Hague grant work: the new regex engine and NQP

2009-10-20

It's been quite a while since I've written any articles about Rakudo's progress, but the delay in articles has been because I've been really focused on code development for a number of things we're going to need quickly for Rakudo Star.

At long last I've made the time to make substantial progress on my Hague Grant, which will enable us to bring Rakudo's grammar and parser much more in line with the current STD.pm grammar. In fact, looking at the Rakudo ROADMAP one can see that a significant number of the critical tasks needed for Rakudo Star are depending on the "PGE refactors" identified in the grant.

This brings me to one of the major points of this post: In the weeks that follow this month's release we expect that Rakudo will be quite unstable as we undertake some much-needed refactoring and redevelopment of some of Rakudo's core pieces. The biggest change will be a complete replacement of Rakudo's underlying grammar; the grammar we have today is still largely based on the Perl 6 grammar as it existed in January 2008, but STD.pm and the Perl 6 specification have evolved significantly since then.

Jonathan and I believe that now's the time to bite the bullet and make another big refactor to bring Rakudo in line with the spec, even though it will likely involve a rework of many features and perhaps a few significant (but temporary) regressions. So, if you see some chaos and upheaval in Rakudo development in the next few weeks, it's a planned and necessary sort of mayhem.
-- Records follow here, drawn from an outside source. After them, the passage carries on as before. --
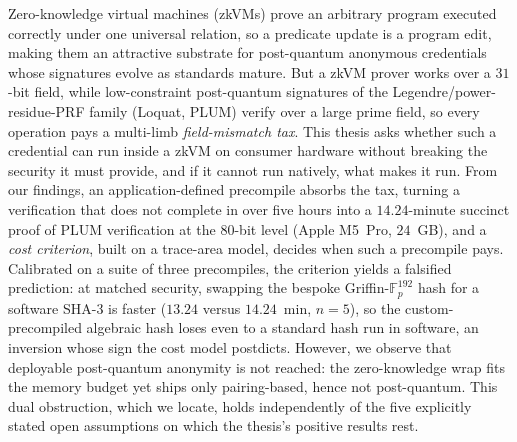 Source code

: \documentclass[dvipdfmx, a4j, 12pt]{article}
\date{July 20th, 2026}
\title{}
\author{Takumi Otsuka}
\theoremstyle{definition}
\theoremstyle{remark}
\begin{document}
    \maketitle
    
    \begin{coverabstract}
       Zero-knowledge virtual machines (zkVMs) prove an arbitrary program executed correctly under one universal relation, so a predicate update is a program edit, making them an attractive substrate for post-quantum anonymous credentials whose signatures evolve as standards mature. But a zkVM prover works over a $31$-bit field, while low-constraint post-quantum signatures of the Legendre/power-residue-PRF family (Loquat, PLUM) verify over a large prime field, so every operation pays a multi-limb \emph{field-mismatch tax}. This thesis asks whether such a credential can run inside a zkVM on consumer hardware without breaking the security it must provide, and if it cannot run natively, what makes it run. From our findings, an application-defined precompile absorbs the tax, turning a verification that does not complete in over five hours into a $14.24$-minute succinct proof of PLUM verification at the $80$-bit level (Apple M5~Pro, $24$~GB), and a \emph{cost criterion}, built on a trace-area model, decides when such a precompile pays. Calibrated on a suite of three precompiles, the criterion yields a falsified prediction: at matched security, swapping the bespoke Griffin-$\mathbb{F}_p^{192}$ hash for a software SHA-3 is faster ($13.24$ versus $14.24$~min, $n{=}5$), so the custom-precompiled algebraic hash loses even to a standard hash run in software, an inversion whose sign the cost model postdicts. However, we observe that deployable post-quantum anonymity is not reached: the zero-knowledge wrap fits the memory budget yet ships only pairing-based, hence not post-quantum. This dual obstruction, which we locate, holds independently of the five explicitly stated open assumptions on which the thesis's positive results rest.
    \end{coverabstract}
    \newpage
    
    \tableofcontents
    \newpage
    
    \listoffigures
    \newpage
    
    \listoftables
    \newpage
    
    
    \newpage
    
    \newpage
    
    \newpage
    
    \newpage
    
    \newpage
     
    \newpage
    
    \newpage
    
    \newpage
    
    \newpage
    \acknowledgement

    \newpage
    
    
    

    \newpage
    
    
\end{document}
Many of the needed grammar changes will be possible because of the grant work on protoregexes and a new operator precedence parser. Originally the plan was to build these features into the Parrot Grammar Engine (PGE), but after thinking long and hard about it I concluded that it would be better to redesign and reimplement a new regex engine than to try to fix PGE. For one, I think maintaining backwards compatibility would be a significant challenge (and a drain on my energy and resources). Another reason favoring a rewrite is that we now have better language tools available for Parrot, and a rewrite can take advantage of those tools.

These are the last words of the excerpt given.